■ Assigned task:
The following data has a line with "73-78. PMID: 24776653" and a line with "670-676. PMID: 25241955.". Write out exactly those lines and all the lines between them.

■ Data for the task:
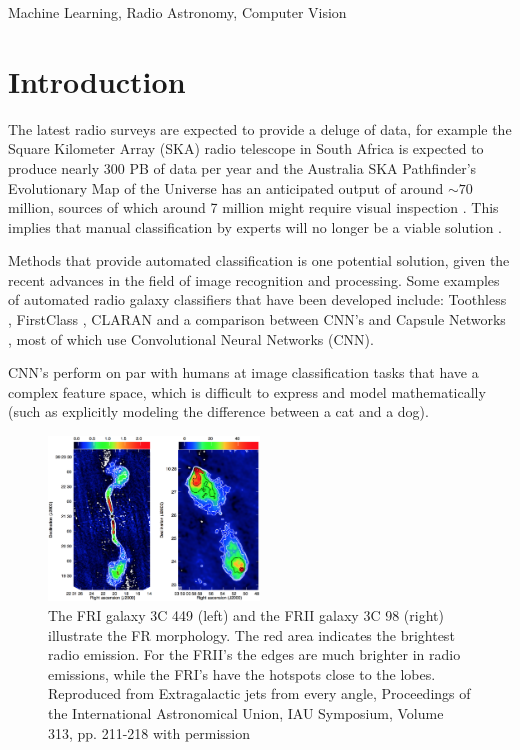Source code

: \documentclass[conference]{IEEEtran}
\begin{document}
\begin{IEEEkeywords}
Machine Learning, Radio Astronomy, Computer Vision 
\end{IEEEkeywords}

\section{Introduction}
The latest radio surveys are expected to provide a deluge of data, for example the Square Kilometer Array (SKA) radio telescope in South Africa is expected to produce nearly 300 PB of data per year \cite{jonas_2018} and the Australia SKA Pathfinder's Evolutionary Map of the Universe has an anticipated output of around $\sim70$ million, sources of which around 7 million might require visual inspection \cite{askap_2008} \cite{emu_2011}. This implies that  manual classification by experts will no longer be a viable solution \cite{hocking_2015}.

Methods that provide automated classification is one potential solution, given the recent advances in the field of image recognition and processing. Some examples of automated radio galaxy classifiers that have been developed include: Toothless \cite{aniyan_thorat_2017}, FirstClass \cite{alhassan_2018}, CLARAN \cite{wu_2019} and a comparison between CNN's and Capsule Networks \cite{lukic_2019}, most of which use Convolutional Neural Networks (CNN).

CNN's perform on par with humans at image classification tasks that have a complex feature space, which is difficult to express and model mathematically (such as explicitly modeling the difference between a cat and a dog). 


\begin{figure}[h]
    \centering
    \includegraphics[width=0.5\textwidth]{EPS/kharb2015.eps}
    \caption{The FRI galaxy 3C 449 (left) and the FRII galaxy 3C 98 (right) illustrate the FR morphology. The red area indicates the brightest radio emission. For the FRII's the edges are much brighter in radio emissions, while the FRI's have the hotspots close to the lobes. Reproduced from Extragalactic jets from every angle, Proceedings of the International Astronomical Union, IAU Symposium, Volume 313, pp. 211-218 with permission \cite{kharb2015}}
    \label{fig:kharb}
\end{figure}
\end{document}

* * *

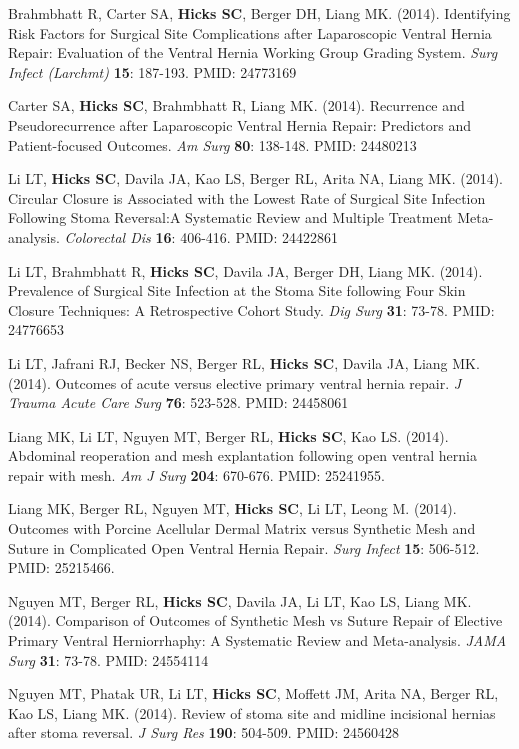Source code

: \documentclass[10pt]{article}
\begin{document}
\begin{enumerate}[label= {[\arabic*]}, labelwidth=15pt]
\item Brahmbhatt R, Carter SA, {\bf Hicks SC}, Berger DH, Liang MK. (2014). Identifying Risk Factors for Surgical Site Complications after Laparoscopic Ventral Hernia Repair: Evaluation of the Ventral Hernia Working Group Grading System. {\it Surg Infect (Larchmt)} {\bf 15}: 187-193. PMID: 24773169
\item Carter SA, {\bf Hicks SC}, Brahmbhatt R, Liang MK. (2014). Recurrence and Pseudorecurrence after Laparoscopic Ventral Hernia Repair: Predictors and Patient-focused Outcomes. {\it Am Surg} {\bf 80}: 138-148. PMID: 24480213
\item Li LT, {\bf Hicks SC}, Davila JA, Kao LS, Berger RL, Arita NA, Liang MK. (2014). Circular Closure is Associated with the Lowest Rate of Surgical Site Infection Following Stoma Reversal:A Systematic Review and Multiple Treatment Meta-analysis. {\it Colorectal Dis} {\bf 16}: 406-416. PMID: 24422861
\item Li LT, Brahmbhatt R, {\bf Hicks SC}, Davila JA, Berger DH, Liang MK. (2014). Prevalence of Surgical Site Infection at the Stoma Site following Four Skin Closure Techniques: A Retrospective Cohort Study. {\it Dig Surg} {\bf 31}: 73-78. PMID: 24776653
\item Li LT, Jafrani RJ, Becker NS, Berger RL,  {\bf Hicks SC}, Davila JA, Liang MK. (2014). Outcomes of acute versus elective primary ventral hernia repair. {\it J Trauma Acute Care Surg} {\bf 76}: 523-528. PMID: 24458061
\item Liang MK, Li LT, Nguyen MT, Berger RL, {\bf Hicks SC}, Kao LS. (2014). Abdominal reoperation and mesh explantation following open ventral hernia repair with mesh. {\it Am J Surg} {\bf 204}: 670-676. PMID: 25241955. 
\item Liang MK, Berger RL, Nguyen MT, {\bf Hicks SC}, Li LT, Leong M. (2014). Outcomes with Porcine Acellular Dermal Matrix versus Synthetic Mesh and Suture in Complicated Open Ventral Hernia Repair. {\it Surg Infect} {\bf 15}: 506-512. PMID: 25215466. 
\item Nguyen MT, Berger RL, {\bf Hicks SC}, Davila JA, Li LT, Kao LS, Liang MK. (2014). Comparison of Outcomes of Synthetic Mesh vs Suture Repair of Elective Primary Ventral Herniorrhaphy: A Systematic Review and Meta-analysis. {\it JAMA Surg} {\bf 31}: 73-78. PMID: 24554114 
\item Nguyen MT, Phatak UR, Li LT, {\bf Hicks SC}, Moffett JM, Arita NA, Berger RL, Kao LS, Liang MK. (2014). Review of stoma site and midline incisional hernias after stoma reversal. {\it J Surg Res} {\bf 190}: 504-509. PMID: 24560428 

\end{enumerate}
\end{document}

■ Result of this exercise:
\item Li LT, Brahmbhatt R, {\bf Hicks SC}, Davila JA, Berger DH, Liang MK. (2014). Prevalence of Surgical Site Infection at the Stoma Site following Four Skin Closure Techniques: A Retrospective Cohort Study. {\it Dig Surg} {\bf 31}: 73-78. PMID: 24776653
\item Li LT, Jafrani RJ, Becker NS, Berger RL,  {\bf Hicks SC}, Davila JA, Liang MK. (2014). Outcomes of acute versus elective primary ventral hernia repair. {\it J Trauma Acute Care Surg} {\bf 76}: 523-528. PMID: 24458061
\item Liang MK, Li LT, Nguyen MT, Berger RL, {\bf Hicks SC}, Kao LS. (2014). Abdominal reoperation and mesh explantation following open ventral hernia repair with mesh. {\it Am J Surg} {\bf 204}: 670-676. PMID: 25241955. 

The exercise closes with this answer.